## Work required
Among the lines of data below, reproduce only those from the one with "controllers that support" through the one with "Verify that inter-chip", exactly as they stand, both ends included.

## Records supplied
=== Begin Enclosure ===

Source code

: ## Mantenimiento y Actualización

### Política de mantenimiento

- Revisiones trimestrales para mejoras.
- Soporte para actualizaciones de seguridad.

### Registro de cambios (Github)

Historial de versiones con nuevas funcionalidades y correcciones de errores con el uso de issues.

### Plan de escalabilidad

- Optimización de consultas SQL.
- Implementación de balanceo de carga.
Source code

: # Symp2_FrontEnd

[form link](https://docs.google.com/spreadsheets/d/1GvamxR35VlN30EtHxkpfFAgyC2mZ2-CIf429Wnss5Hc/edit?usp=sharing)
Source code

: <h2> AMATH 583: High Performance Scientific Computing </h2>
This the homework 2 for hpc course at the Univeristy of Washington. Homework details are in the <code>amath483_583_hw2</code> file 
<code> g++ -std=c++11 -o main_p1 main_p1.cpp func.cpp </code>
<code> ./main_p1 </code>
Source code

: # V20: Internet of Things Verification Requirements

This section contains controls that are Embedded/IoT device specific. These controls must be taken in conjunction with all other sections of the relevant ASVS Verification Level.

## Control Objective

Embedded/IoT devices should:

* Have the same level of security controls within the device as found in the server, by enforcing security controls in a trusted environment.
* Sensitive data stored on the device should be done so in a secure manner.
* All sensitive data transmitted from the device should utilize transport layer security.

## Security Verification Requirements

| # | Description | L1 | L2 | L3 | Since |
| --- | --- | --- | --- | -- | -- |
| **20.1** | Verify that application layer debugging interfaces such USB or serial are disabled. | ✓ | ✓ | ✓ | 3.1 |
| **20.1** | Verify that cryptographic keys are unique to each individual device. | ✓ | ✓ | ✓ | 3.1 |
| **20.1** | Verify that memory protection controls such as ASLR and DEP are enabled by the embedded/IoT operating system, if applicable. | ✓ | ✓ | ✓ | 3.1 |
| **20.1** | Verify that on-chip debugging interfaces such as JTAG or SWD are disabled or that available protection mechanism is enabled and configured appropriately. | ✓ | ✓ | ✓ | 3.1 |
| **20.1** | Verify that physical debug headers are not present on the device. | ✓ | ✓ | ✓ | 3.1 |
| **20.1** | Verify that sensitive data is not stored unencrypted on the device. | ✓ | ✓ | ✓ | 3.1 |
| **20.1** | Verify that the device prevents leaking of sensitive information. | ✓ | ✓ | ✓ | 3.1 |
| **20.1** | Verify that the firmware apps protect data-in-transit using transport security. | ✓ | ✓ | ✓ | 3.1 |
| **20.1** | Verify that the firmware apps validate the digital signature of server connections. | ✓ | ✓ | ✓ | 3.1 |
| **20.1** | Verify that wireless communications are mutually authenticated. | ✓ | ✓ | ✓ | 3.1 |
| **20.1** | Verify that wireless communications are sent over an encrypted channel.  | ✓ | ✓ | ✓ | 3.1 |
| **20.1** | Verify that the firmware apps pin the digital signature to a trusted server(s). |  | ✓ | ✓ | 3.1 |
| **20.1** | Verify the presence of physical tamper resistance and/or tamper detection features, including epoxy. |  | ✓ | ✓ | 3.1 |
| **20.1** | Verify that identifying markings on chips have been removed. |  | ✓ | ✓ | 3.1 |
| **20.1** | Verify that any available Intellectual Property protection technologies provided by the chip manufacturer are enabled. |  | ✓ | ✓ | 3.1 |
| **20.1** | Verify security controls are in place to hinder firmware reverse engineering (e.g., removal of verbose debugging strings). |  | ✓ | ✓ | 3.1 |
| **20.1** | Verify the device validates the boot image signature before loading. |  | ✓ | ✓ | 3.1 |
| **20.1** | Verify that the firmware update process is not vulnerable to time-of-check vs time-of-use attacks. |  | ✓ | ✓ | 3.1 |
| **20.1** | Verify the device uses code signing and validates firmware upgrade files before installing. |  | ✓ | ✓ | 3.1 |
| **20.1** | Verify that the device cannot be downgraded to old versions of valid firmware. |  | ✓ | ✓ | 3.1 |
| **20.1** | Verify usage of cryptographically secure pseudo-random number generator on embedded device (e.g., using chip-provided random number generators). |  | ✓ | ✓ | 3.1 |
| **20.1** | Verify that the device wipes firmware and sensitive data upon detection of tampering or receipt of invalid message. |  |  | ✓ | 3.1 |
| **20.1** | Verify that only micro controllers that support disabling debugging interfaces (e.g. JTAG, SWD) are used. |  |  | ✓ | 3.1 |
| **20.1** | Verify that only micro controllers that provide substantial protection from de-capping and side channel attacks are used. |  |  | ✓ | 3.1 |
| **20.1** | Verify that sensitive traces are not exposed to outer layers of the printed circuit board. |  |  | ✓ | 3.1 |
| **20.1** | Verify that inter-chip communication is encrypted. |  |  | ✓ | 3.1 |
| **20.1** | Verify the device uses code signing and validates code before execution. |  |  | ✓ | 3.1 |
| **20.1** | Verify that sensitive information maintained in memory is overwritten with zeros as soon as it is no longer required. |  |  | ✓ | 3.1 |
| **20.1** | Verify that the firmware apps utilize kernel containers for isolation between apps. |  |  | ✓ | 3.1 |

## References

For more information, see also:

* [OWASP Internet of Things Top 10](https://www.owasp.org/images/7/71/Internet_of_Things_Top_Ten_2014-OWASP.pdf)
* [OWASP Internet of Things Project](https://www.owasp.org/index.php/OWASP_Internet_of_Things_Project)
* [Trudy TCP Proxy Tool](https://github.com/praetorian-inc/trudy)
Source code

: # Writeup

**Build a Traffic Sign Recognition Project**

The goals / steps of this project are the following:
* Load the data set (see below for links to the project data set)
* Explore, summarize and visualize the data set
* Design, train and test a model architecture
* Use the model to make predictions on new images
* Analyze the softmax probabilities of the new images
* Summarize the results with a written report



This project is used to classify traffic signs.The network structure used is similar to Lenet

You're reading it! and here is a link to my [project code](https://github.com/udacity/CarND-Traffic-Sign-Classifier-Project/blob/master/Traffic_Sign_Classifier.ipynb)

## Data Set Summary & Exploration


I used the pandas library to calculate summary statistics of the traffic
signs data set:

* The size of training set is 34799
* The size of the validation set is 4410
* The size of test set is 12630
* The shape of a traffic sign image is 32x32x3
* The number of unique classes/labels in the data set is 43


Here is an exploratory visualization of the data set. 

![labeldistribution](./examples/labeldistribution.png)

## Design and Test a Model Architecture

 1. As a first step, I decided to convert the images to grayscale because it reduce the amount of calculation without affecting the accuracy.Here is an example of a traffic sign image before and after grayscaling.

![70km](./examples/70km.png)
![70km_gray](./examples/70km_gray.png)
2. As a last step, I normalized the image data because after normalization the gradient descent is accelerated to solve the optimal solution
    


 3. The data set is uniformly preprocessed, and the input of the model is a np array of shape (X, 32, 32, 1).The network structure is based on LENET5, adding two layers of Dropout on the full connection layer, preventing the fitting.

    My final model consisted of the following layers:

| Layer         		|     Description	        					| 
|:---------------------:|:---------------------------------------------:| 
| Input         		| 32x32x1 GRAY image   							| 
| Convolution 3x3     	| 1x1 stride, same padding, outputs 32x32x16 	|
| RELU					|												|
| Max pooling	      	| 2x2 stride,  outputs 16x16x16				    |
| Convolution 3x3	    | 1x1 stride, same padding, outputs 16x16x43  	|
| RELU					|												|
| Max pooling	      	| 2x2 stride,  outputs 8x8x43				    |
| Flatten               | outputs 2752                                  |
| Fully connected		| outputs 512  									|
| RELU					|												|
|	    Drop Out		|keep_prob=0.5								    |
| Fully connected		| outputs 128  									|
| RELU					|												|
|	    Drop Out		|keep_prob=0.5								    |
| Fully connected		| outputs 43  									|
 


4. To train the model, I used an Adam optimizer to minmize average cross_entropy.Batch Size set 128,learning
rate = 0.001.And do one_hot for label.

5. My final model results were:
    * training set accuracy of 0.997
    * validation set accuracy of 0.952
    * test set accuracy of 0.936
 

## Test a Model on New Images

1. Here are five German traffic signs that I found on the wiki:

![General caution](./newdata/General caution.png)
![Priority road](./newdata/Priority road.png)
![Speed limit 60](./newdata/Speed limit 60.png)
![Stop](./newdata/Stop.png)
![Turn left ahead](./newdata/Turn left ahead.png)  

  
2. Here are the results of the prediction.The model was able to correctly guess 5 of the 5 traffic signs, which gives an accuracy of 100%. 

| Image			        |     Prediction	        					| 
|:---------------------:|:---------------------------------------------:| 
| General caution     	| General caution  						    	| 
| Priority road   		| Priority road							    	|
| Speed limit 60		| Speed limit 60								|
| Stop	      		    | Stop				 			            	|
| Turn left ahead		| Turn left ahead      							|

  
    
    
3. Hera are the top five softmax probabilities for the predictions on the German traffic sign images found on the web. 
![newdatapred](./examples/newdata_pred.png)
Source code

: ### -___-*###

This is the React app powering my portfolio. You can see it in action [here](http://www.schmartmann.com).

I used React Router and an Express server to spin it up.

=== End Enclosure ===

## Result for this exercise
| **20.1** | Verify that only micro controllers that support disabling debugging interfaces (e.g. JTAG, SWD) are used. |  |  | ✓ | 3.1 |
| **20.1** | Verify that only micro controllers that provide substantial protection from de-capping and side channel attacks are used. |  |  | ✓ | 3.1 |
| **20.1** | Verify that sensitive traces are not exposed to outer layers of the printed circuit board. |  |  | ✓ | 3.1 |
| **20.1** | Verify that inter-chip communication is encrypted. |  |  | ✓ | 3.1 |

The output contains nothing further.